Activity :: Reproduce the listing below exactly, beginning with its first line and ending with the line that holds "using PSK only."; pictures are not part of the copy.

Information supplied ::
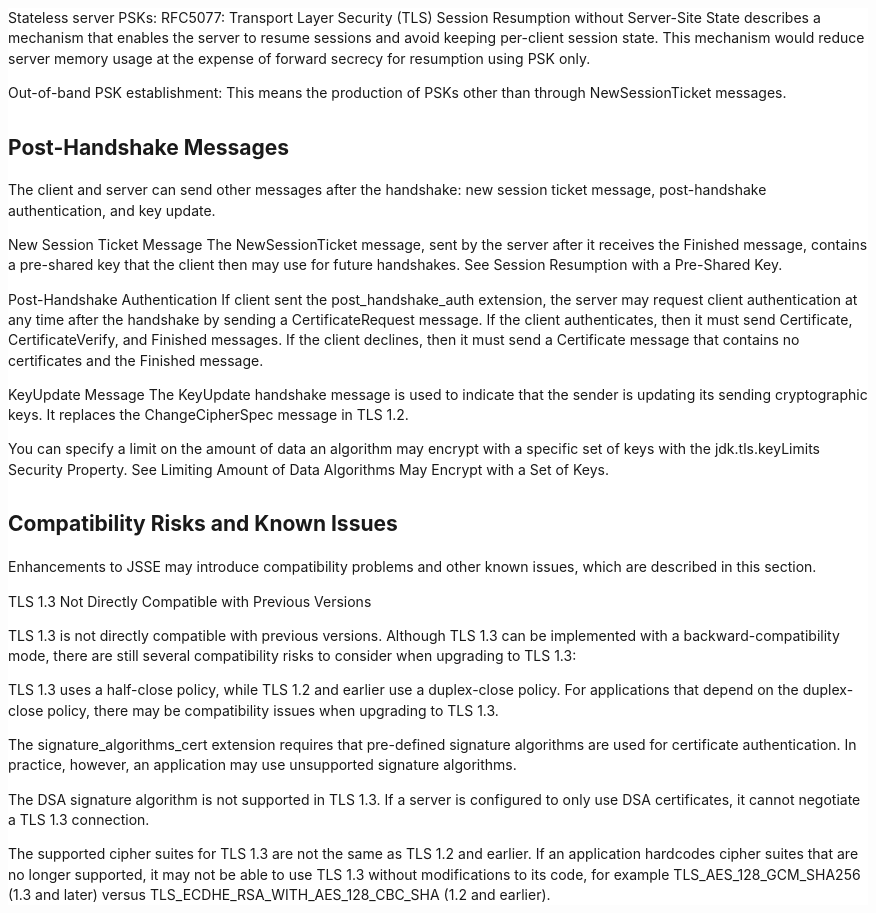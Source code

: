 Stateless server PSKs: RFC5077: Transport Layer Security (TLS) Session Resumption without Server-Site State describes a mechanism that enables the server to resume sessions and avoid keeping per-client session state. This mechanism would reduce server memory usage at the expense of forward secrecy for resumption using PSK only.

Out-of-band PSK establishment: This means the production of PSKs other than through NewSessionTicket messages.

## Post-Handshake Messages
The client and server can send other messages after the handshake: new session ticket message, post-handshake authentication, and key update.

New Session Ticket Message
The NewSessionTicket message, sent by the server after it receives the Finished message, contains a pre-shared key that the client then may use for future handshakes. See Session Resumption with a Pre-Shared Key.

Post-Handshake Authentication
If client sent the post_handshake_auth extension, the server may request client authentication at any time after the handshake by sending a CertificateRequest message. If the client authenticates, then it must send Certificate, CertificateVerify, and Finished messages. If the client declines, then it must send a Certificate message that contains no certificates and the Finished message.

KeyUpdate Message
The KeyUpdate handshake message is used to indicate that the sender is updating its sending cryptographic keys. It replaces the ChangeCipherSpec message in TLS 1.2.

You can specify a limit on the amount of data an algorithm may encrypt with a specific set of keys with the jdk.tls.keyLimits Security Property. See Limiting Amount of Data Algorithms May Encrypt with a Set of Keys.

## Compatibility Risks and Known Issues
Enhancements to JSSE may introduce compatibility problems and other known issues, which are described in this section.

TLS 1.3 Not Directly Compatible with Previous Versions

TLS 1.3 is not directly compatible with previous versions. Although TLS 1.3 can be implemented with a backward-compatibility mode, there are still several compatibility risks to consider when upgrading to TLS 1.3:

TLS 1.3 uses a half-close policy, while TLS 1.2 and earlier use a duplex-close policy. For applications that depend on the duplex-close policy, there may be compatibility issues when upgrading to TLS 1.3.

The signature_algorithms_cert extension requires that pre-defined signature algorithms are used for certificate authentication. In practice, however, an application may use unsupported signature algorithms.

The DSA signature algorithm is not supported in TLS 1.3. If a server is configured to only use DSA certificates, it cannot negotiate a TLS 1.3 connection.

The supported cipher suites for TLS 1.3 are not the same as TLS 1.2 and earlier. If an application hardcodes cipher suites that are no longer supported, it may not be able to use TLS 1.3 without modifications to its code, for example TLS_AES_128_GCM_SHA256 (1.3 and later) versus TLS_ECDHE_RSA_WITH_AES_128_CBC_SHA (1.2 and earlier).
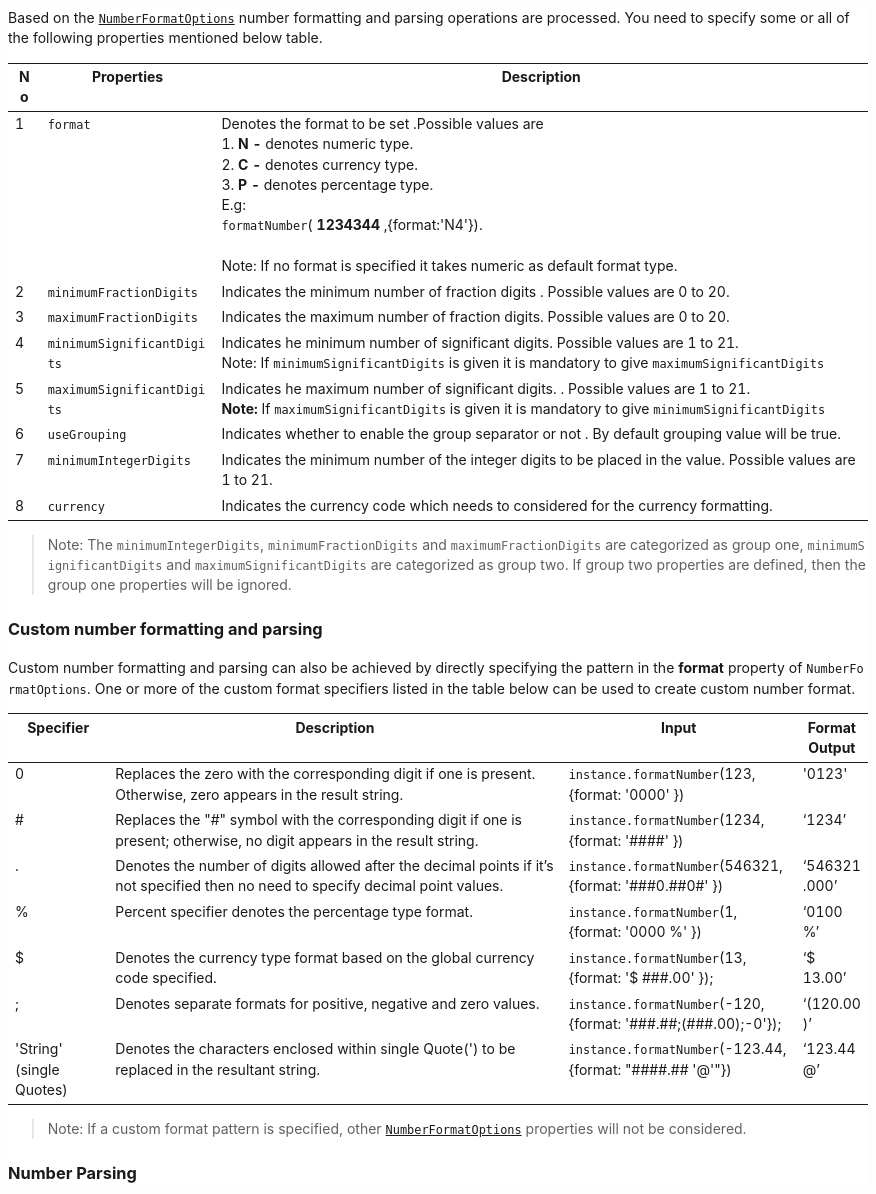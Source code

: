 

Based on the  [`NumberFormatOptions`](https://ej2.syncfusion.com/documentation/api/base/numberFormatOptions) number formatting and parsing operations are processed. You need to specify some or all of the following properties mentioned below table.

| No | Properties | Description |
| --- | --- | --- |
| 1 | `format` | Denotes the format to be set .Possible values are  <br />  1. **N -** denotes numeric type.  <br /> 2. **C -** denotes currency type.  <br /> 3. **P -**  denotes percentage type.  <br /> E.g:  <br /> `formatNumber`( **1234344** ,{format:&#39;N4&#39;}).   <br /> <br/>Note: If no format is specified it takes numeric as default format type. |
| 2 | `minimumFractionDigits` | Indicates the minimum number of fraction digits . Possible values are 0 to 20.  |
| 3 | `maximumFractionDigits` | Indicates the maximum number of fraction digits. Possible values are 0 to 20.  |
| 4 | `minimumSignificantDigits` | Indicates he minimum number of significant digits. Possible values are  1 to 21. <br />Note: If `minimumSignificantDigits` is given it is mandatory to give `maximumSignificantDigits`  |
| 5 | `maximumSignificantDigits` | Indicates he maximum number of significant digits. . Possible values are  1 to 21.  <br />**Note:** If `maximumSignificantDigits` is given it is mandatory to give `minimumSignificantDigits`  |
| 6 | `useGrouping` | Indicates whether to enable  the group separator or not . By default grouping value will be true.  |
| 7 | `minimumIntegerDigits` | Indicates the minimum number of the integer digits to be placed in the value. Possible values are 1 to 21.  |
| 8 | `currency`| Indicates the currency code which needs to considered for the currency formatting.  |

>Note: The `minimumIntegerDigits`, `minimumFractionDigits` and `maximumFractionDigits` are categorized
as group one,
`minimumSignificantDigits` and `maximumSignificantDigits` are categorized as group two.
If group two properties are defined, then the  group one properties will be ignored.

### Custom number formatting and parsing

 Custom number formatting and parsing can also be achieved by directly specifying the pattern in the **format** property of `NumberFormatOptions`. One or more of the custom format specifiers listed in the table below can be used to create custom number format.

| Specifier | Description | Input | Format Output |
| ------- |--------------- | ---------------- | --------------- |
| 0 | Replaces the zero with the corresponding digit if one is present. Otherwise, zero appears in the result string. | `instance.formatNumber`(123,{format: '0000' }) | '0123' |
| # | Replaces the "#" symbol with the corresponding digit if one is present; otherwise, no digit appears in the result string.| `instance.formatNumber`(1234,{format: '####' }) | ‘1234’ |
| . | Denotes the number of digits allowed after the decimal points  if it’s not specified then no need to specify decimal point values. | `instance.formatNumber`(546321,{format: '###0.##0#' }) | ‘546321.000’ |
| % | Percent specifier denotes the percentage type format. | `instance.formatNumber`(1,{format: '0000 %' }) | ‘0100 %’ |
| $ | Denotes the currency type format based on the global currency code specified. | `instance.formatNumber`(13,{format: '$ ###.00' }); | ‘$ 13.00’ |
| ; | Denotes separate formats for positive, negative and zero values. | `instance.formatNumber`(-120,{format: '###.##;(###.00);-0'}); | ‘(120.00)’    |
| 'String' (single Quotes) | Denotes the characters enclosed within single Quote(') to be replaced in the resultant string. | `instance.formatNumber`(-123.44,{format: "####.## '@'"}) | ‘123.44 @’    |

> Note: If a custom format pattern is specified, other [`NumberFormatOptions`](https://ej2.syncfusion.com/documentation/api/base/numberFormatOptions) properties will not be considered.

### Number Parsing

Your response ::
Source code

: Stateless server PSKs: RFC5077: Transport Layer Security (TLS) Session Resumption without Server-Site State describes a mechanism that enables the server to resume sessions and avoid keeping per-client session state. This mechanism would reduce server memory usage at the expense of forward secrecy for resumption using PSK only.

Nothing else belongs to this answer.